Hannah, eine 27-jährige Berlinerin, arbeitet an ihrer Doktorarbeit und kommt nicht so recht voran. Sie besucht regelmäßig ihre 95-jährige Großmutter, die in einer Seniorenresidenz lebt. Dort findet Hannah den Brief eines Anwalts aus Israel: Die Großmutter habe Anspruch auf ein Kunstvermächtnis. Evelyn verweigert ihrer Enkelin stur das Gespräch zu diesem Thema. Wie gelangt man aber nun an das Kunsterbe? Und worin besteht es? Und warum wusste Hannah nichts von den jüdischen Vorfahren? Hannahs Neugier ist geweckt und sie lässt nichts unversucht, ihre Familiengeschichte zu erforschen.

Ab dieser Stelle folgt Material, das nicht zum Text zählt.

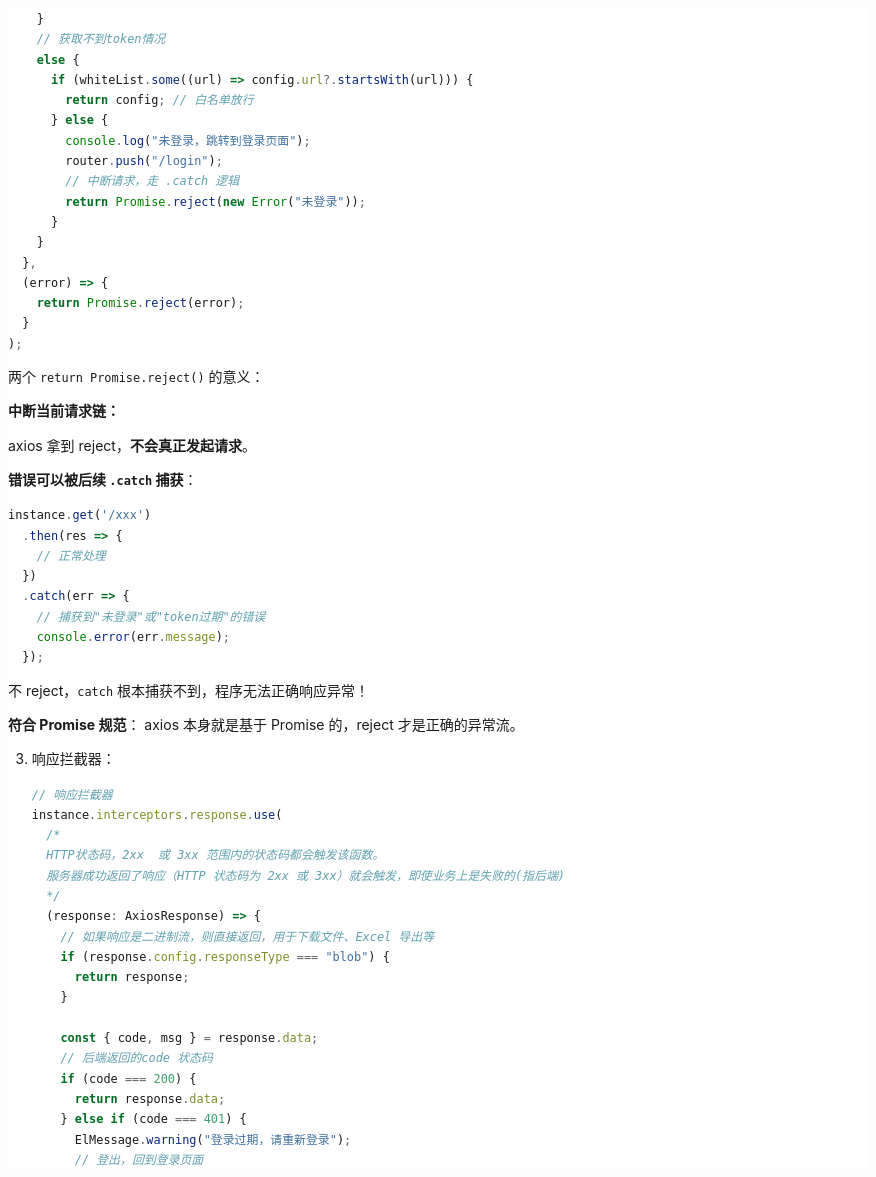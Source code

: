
 ```js
    }
    // 获取不到token情况
    else {
      if (whiteList.some((url) => config.url?.startsWith(url))) {
        return config; // 白名单放行
      } else {
        console.log("未登录，跳转到登录页面");
        router.push("/login");
        // 中断请求，走 .catch 逻辑
        return Promise.reject(new Error("未登录"));
      }
    }
  },
  (error) => {
    return Promise.reject(error);
  }
);
```

两个 `return Promise.reject()` 的意义：

**中断当前请求链：**

axios 拿到 reject，**不会真正发起请求**。

**错误可以被后续 `.catch` 捕获**：

```js
instance.get('/xxx')
  .then(res => {
    // 正常处理
  })
  .catch(err => {
    // 捕获到"未登录"或"token过期"的错误
    console.error(err.message);
  });

```

不 reject，`catch` 根本捕获不到，程序无法正确响应异常！

**符合 Promise 规范**：
 axios 本身就是基于 Promise 的，reject 才是正确的异常流。



3. 响应拦截器：

   ```js
   // 响应拦截器
   instance.interceptors.response.use(
     /* 
     HTTP状态码，2xx  或 3xx 范围内的状态码都会触发该函数。
     服务器成功返回了响应（HTTP 状态码为 2xx 或 3xx）就会触发，即使业务上是失败的(指后端)
     */
     (response: AxiosResponse) => {
       // 如果响应是二进制流，则直接返回，用于下载文件、Excel 导出等
       if (response.config.responseType === "blob") {
         return response;
       }
   
       const { code, msg } = response.data;
       // 后端返回的code 状态码
       if (code === 200) {
         return response.data;
       } else if (code === 401) {
         ElMessage.warning("登录过期，请重新登录");
         // 登出，回到登录页面
   ```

Diese wird parallel erzählt: Wir springen in die Zeit vor dem Zweiten Weltkrieg und in Evelyns Kindheit. Evelyns Mutter Senta hatte nämlich, in einer unglücklichen Ehe gefangen, ihre Tochter Evelyn beim Vater zurückgelassen, um ein freies, selbstbestimmtes Leben als Journalistin in Berlin zu führen. Doch mit dem Aufkommen der Nazis verändert sich alles...

Alena Schröders Debütroman "Junge Frau, am Fenster stehend, Abendlicht, blaues Kleid" ist ein spannender Familienroman vor dem Hintergrund unserer Geschichte, der uns in diesen seltsamen Corona-Wirrungen abtauchen lassen kann. Leseempfehlung!